Task objective
Each line below that holds the word "simulation" counts toward the answer; reply with the total number only.

Collected data
═══
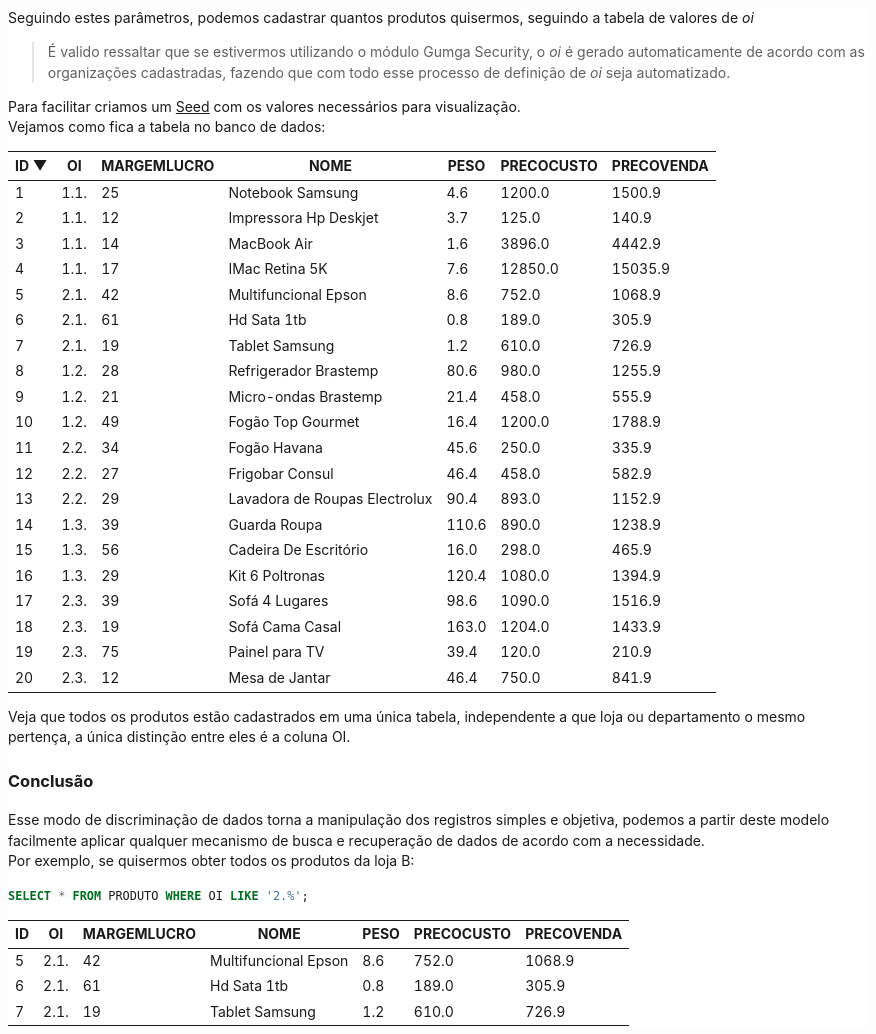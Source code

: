 Seguindo estes parâmetros, podemos cadastrar quantos produtos quisermos, seguindo a tabela de valores de *oi*
> É valido ressaltar que se estivermos utilizando o módulo Gumga Security, o *oi* é gerado automaticamente de acordo com as organizações cadastradas, fazendo que com todo esse processo de definição de *oi* seja automatizado.

Para facilitar criamos um [Seed](https://github.com/GUMGA/framework-exemplos/tree/master/seeds) com os valores necessários para visualização.<br>
Vejamos como fica a tabela no banco de dados:

| ID ▼ | OI   | MARGEMLUCRO   | NOME   | PESO   | PRECOCUSTO   | PRECOVENDA   |
|------|------|---------------|-------------------------------|--------|--------------|--------------|
| 1 | 1.1. | 25 | Notebook Samsung | 4.6 | 1200.0 | 1500.9 |
| 2 | 1.1. | 12 | Impressora Hp Deskjet | 3.7 | 125.0 | 140.9 |
| 3 | 1.1. | 14 | MacBook Air | 1.6 | 3896.0 | 4442.9 |
| 4 | 1.1. | 17 | IMac Retina 5K | 7.6 | 12850.0 | 15035.9 |
| 5 | 2.1. | 42 | Multifuncional Epson | 8.6 | 752.0 | 1068.9 |
| 6 | 2.1. | 61 | Hd Sata 1tb | 0.8 | 189.0 | 305.9 |
| 7 | 2.1. | 19 | Tablet Samsung | 1.2 | 610.0 | 726.9 |
| 8 | 1.2. | 28 | Refrigerador Brastemp | 80.6 | 980.0 | 1255.9 |
| 9 | 1.2. | 21 | Micro-ondas Brastemp | 21.4 | 458.0 | 555.9 |
| 10 | 1.2. | 49 | Fogão Top Gourmet | 16.4 | 1200.0 | 1788.9 |
| 11 | 2.2. | 34 | Fogão Havana | 45.6 | 250.0 | 335.9 |
| 12 | 2.2. | 27 | Frigobar Consul | 46.4 | 458.0 | 582.9 |
| 13 | 2.2. | 29 | Lavadora de Roupas Electrolux | 90.4 | 893.0 | 1152.9 |
| 14 | 1.3. | 39 | Guarda Roupa | 110.6 | 890.0 | 1238.9 |
| 15 | 1.3. | 56 | Cadeira De Escritório | 16.0 | 298.0 | 465.9 |
| 16 | 1.3. | 29 | Kit 6 Poltronas | 120.4 | 1080.0 | 1394.9 |
| 17 | 2.3. | 39 | Sofá 4 Lugares | 98.6 | 1090.0 | 1516.9 |
| 18 | 2.3. | 19 | Sofá Cama Casal | 163.0 | 1204.0 | 1433.9 |
| 19 | 2.3. | 75 | Painel para TV | 39.4 | 120.0 | 210.9 |
| 20 | 2.3. | 12 | Mesa de Jantar | 46.4 | 750.0 | 841.9 |

Veja que todos os produtos estão cadastrados em uma única tabela, independente a que loja ou departamento o mesmo pertença, a única distinção entre eles é a coluna OI.

### Conclusão

Esse modo de discriminação de dados torna a manipulação dos registros simples e objetiva, podemos a partir deste modelo facilmente aplicar qualquer mecanismo de busca e recuperação de dados de acordo com a necessidade.<br>
Por exemplo, se quisermos obter todos os produtos da loja B:
```sql
SELECT * FROM PRODUTO WHERE OI LIKE '2.%';
```
| ID   | OI   | MARGEMLUCRO   | NOME   | PESO   | PRECOCUSTO   | PRECOVENDA   |
|------|------|---------------|-------------------------------|--------|--------------|--------------|
| 5 | 2.1. | 42 | Multifuncional Epson | 8.6 | 752.0 | 1068.9 |
| 6 | 2.1. | 61 | Hd Sata 1tb | 0.8 | 189.0 | 305.9 |
| 7 | 2.1. | 19 | Tablet Samsung | 1.2 | 610.0 | 726.9 |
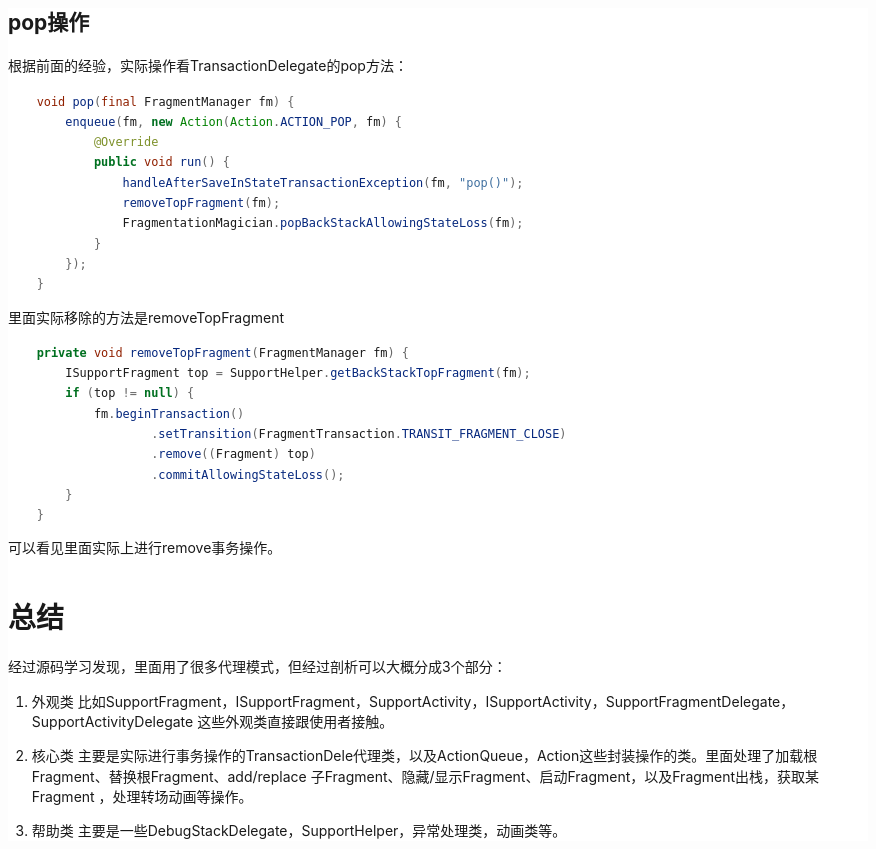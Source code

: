 ## pop操作

根据前面的经验，实际操作看TransactionDelegate的pop方法：

```java
    void pop(final FragmentManager fm) {
        enqueue(fm, new Action(Action.ACTION_POP, fm) {
            @Override
            public void run() {
                handleAfterSaveInStateTransactionException(fm, "pop()");
                removeTopFragment(fm);
                FragmentationMagician.popBackStackAllowingStateLoss(fm);
            }
        });
    }
```
里面实际移除的方法是removeTopFragment

```java
    private void removeTopFragment(FragmentManager fm) {
        ISupportFragment top = SupportHelper.getBackStackTopFragment(fm);
        if (top != null) {
            fm.beginTransaction()
                    .setTransition(FragmentTransaction.TRANSIT_FRAGMENT_CLOSE)
                    .remove((Fragment) top)
                    .commitAllowingStateLoss(); 
        }
    }
```

可以看见里面实际上进行remove事务操作。

# 总结

经过源码学习发现，里面用了很多代理模式，但经过剖析可以大概分成3个部分：
1. 外观类
比如SupportFragment，ISupportFragment，SupportActivity，ISupportActivity，SupportFragmentDelegate，SupportActivityDelegate 这些外观类直接跟使用者接触。
2. 核心类
主要是实际进行事务操作的TransactionDele代理类，以及ActionQueue，Action这些封装操作的类。里面处理了加载根Fragment、替换根Fragment、add/replace 子Fragment、隐藏/显示Fragment、启动Fragment，以及Fragment出栈，获取某Fragment ，处理转场动画等操作。

3. 帮助类
主要是一些DebugStackDelegate，SupportHelper，异常处理类，动画类等。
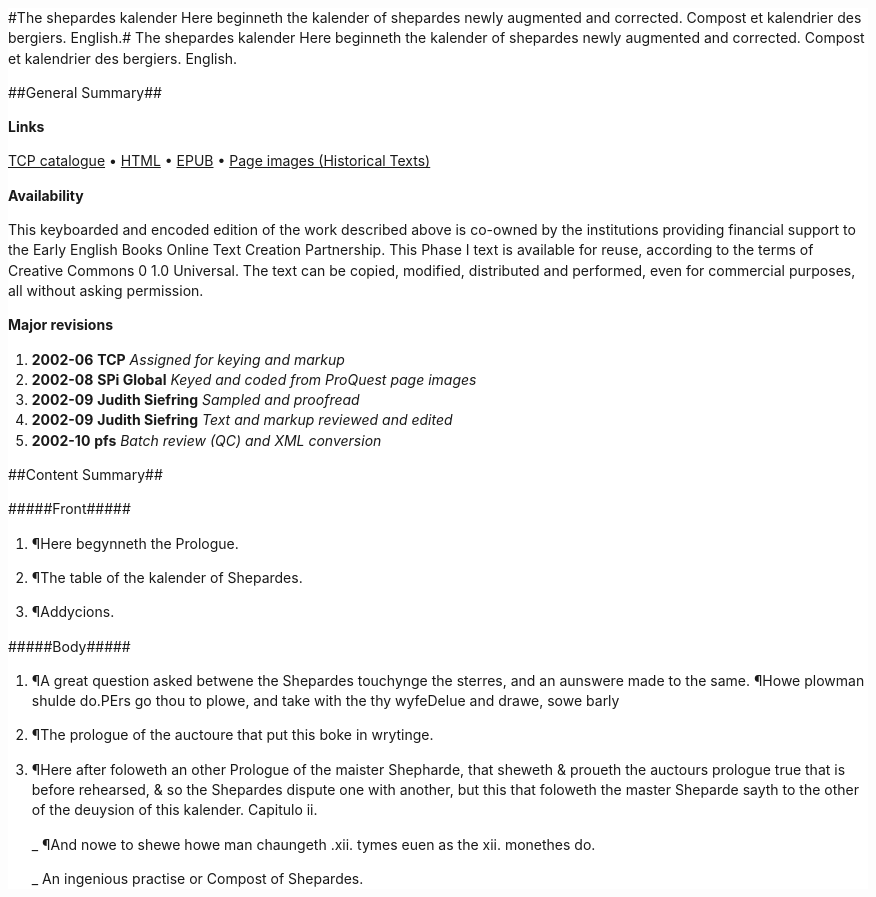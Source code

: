 #The shepardes kalender Here beginneth the kalender of shepardes newly augmented and corrected. Compost et kalendrier des bergiers. English.#
The shepardes kalender Here beginneth the kalender of shepardes newly augmented and corrected.
Compost et kalendrier des bergiers. English.

##General Summary##

**Links**

[TCP catalogue](http://www.ota.ox.ac.uk/tcp/)  • 
[HTML](http://tei.it.ox.ac.uk/tcp/Texts-HTML/free/A12/A12110.html)  • 
[EPUB](http://tei.it.ox.ac.uk/tcp/Texts-EPUB/free/A12/A12110.epub) • 
[Page images (Historical Texts)](https://data.historicaltexts.jisc.ac.uk/view?pubId=eebo-99843474e&pageId=eebo-99843474e-8212-1)

**Availability**

This keyboarded and encoded edition of the
	       work described above is co-owned by the institutions
	       providing financial support to the Early English Books
	       Online Text Creation Partnership. This Phase I text is
	       available for reuse, according to the terms of Creative
	       Commons 0 1.0 Universal. The text can be copied,
	       modified, distributed and performed, even for
	       commercial purposes, all without asking permission.

**Major revisions**

1. __2002-06__ __TCP__ *Assigned for keying and markup*
1. __2002-08__ __SPi Global__ *Keyed and coded from ProQuest page images*
1. __2002-09__ __Judith Siefring__ *Sampled and proofread*
1. __2002-09__ __Judith Siefring__ *Text and markup reviewed and edited*
1. __2002-10__ __pfs__ *Batch review (QC) and XML conversion*

##Content Summary##

#####Front#####

1. ¶Here begynneth the Prologue.

1. ¶The table of the kalender of Shepardes.

1. ¶Addycions.

#####Body#####

1. ¶A great question asked betwene the Shepardes touchynge the sterres, and an aunswere made to the same.
¶Howe plowman shulde do.PErs go thou to plowe, and take with the thy wyfeDelue and drawe, sowe barly
1. ¶The prologue of the auctoure that put this boke in wrytinge.

1. ¶Here after foloweth an other Prologue of the maister Shepharde, that sheweth & proueth the auctours prologue true that is before rehearsed, & so the Shepardes dispute one with another, but this that foloweth the master Sheparde sayth to the other of the deuysion of this kalender. Capitulo ii.

    _ ¶And nowe to shewe howe man chaungeth .xii. tymes euen as the xii. monethes do.

    _ An ingenious practise or Compost of Shepardes.
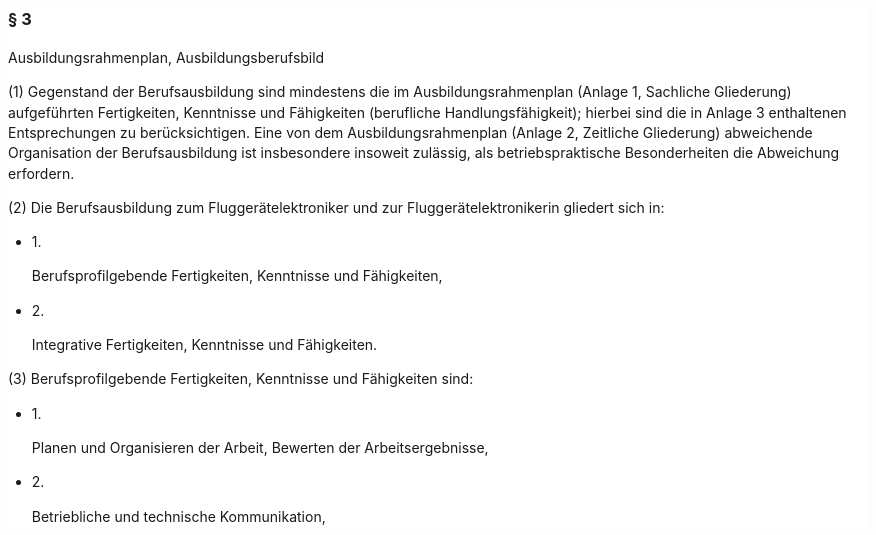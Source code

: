 ### § 3  
Ausbildungsrahmenplan, Ausbildungsberufsbild

<div>

<div class="jnhtml">

<div>

<div class="jurAbsatz">

(1) Gegenstand der Berufsausbildung sind mindestens die im
Ausbildungsrahmenplan (Anlage 1, Sachliche Gliederung) aufgeführten
Fertigkeiten, Kenntnisse und Fähigkeiten (berufliche
Handlungsfähigkeit); hierbei sind die in Anlage 3 enthaltenen
Entsprechungen zu berücksichtigen. Eine von dem Ausbildungsrahmenplan
(Anlage 2, Zeitliche Gliederung) abweichende Organisation der
Berufsausbildung ist insbesondere insoweit zulässig, als
betriebspraktische Besonderheiten die Abweichung erfordern.

</div>

<div class="jurAbsatz">

(2) Die Berufsausbildung zum Fluggerätelektroniker und zur
Fluggerätelektronikerin gliedert sich in:

  - 1\.
    
    <div style="">
    
    Berufsprofilgebende Fertigkeiten, Kenntnisse und Fähigkeiten,
    
    </div>

  - 2\.
    
    <div style="">
    
    Integrative Fertigkeiten, Kenntnisse und Fähigkeiten.
    
    </div>

</div>

<div class="jurAbsatz">

(3) Berufsprofilgebende Fertigkeiten, Kenntnisse und Fähigkeiten sind:

  - 1\.
    
    <div style="">
    
    Planen und Organisieren der Arbeit, Bewerten der Arbeitsergebnisse,
    
    </div>

  - 2\.
    
    <div style="">
    
    Betriebliche und technische Kommunikation,
    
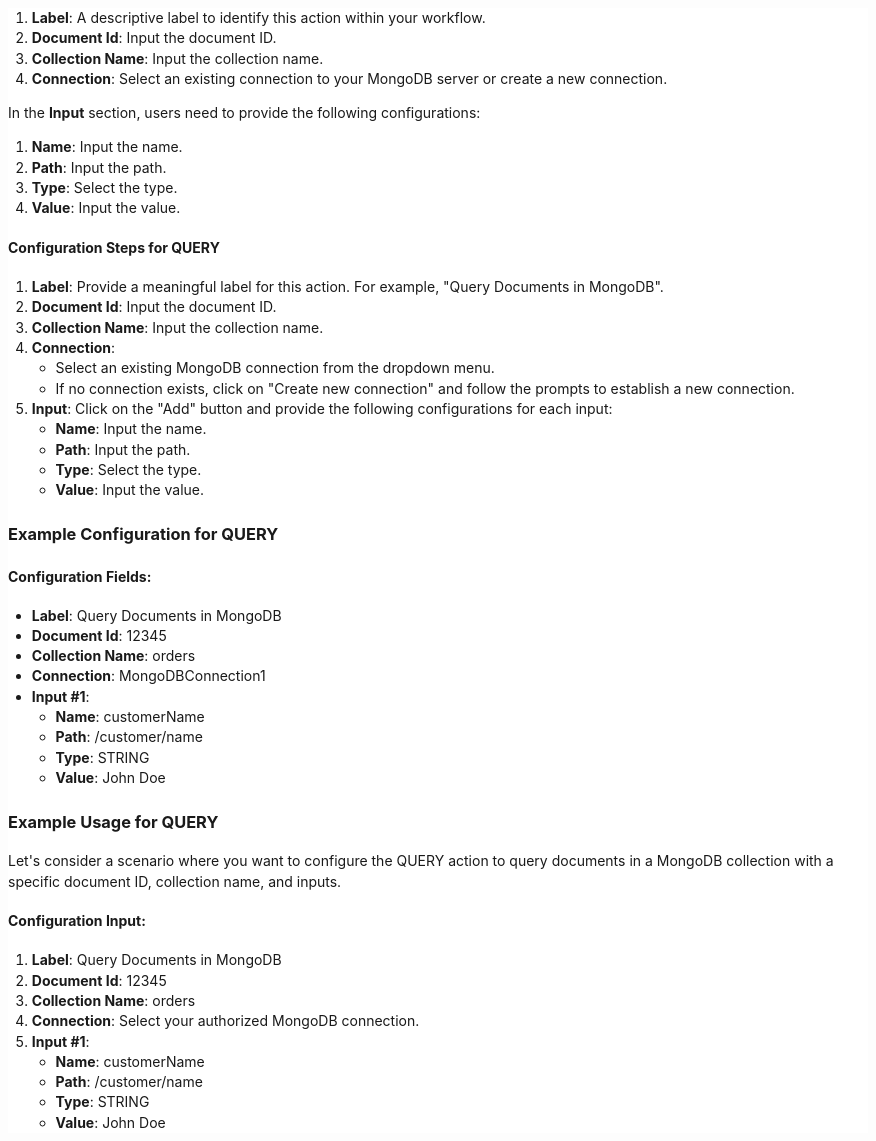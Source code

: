 1. **Label**: A descriptive label to identify this action within your workflow.
2. **Document Id**: Input the document ID.
3. **Collection Name**: Input the collection name.
4. **Connection**: Select an existing connection to your MongoDB server or create a new connection.

In the **Input** section, users need to provide the following configurations:
1. **Name**: Input the name.
2. **Path**: Input the path.
3. **Type**: Select the type.
4. **Value**: Input the value.

#### Configuration Steps for QUERY
1. **Label**: Provide a meaningful label for this action. For example, "Query Documents in MongoDB".
2. **Document Id**: Input the document ID.
3. **Collection Name**: Input the collection name.
4. **Connection**: 
   - Select an existing MongoDB connection from the dropdown menu.
   - If no connection exists, click on "Create new connection" and follow the prompts to establish a new connection.
5. **Input**: Click on the "Add" button and provide the following configurations for each input:
   - **Name**: Input the name.
   - **Path**: Input the path.
   - **Type**: Select the type.
   - **Value**: Input the value.

### Example Configuration for QUERY
#### Configuration Fields:
- **Label**: Query Documents in MongoDB
- **Document Id**: 12345
- **Collection Name**: orders
- **Connection**: MongoDBConnection1
- **Input #1**:
   - **Name**: customerName
   - **Path**: /customer/name
   - **Type**: STRING
   - **Value**: John Doe

### Example Usage for QUERY
Let's consider a scenario where you want to configure the QUERY action to query documents in a MongoDB collection with a specific document ID, collection name, and inputs.

#### Configuration Input:
1. **Label**: Query Documents in MongoDB
2. **Document Id**: 12345
3. **Collection Name**: orders
4. **Connection**: Select your authorized MongoDB connection.
5. **Input #1**:
   - **Name**: customerName
   - **Path**: /customer/name
   - **Type**: STRING
   - **Value**: John Doe
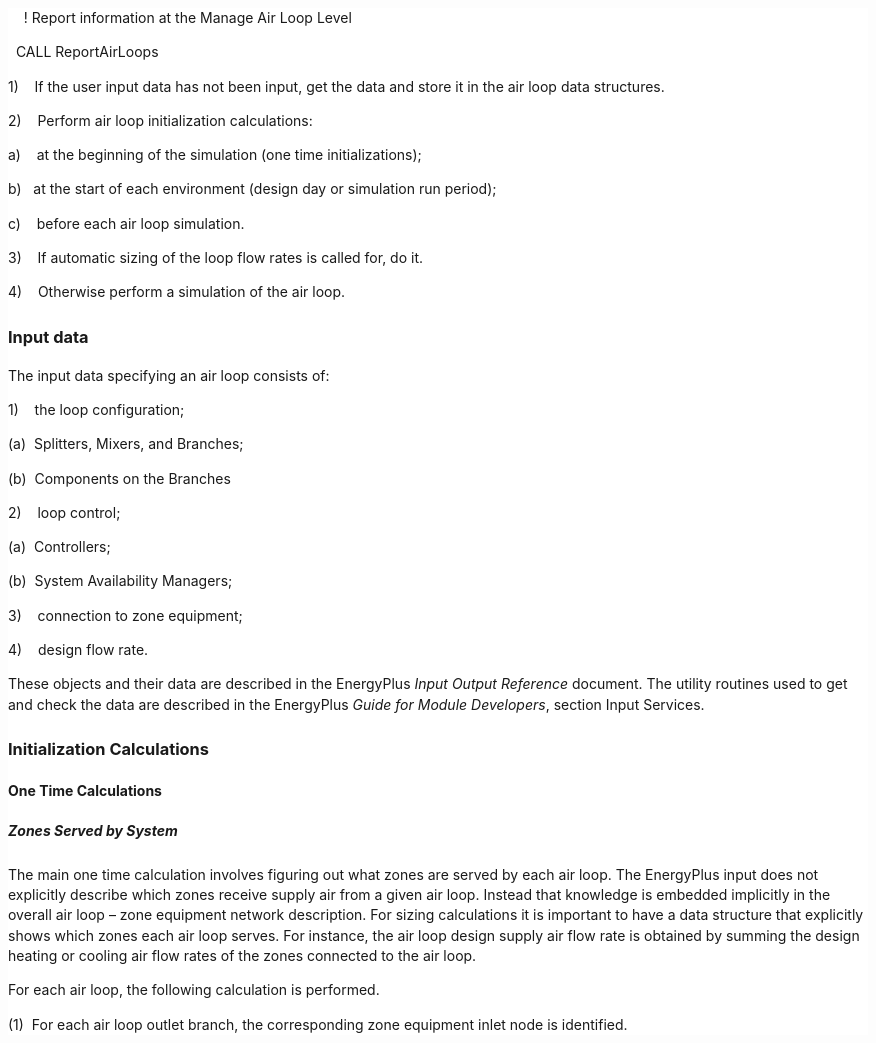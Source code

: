 
    ! Report information at the Manage Air Loop Level

  CALL ReportAirLoops



1)    If the user input data has not been input, get the data and store it in the air loop data structures.

2)    Perform air loop initialization calculations:

a)    at the beginning of the simulation (one time initializations);

b)   at the start of each environment (design day or simulation run period);

c)    before each air loop simulation.

3)    If automatic sizing of the loop flow rates is called for, do it.

4)    Otherwise perform a simulation of the air loop.

### Input data

The input data specifying an air loop consists of:

1)    the loop configuration;

(a)  Splitters, Mixers, and Branches;

(b)  Components on the Branches

2)    loop control;

(a)  Controllers;

(b)  System Availability Managers;

3)    connection to zone equipment;

4)    design flow rate.

These objects and their data are described in the EnergyPlus *Input Output Reference* document. The utility routines used to get and check the data are described in the EnergyPlus *Guide for Module Developers*, section Input Services.

### Initialization Calculations

#### One Time Calculations

##### Zones Served by System

The main one time calculation involves figuring out what zones are served by each air loop. The EnergyPlus input does not explicitly describe which zones receive supply air from a given air loop. Instead that knowledge is embedded implicitly in the overall air loop – zone equipment network description. For sizing calculations it is important to have a data structure that explicitly shows which zones each air loop serves. For instance, the air loop design supply air flow rate is obtained by summing the design heating or cooling air flow rates of the zones connected to the air loop.

For each air loop, the following calculation is performed.

(1)  For each air loop outlet branch, the corresponding zone equipment inlet node is identified.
═══
Expected answer
4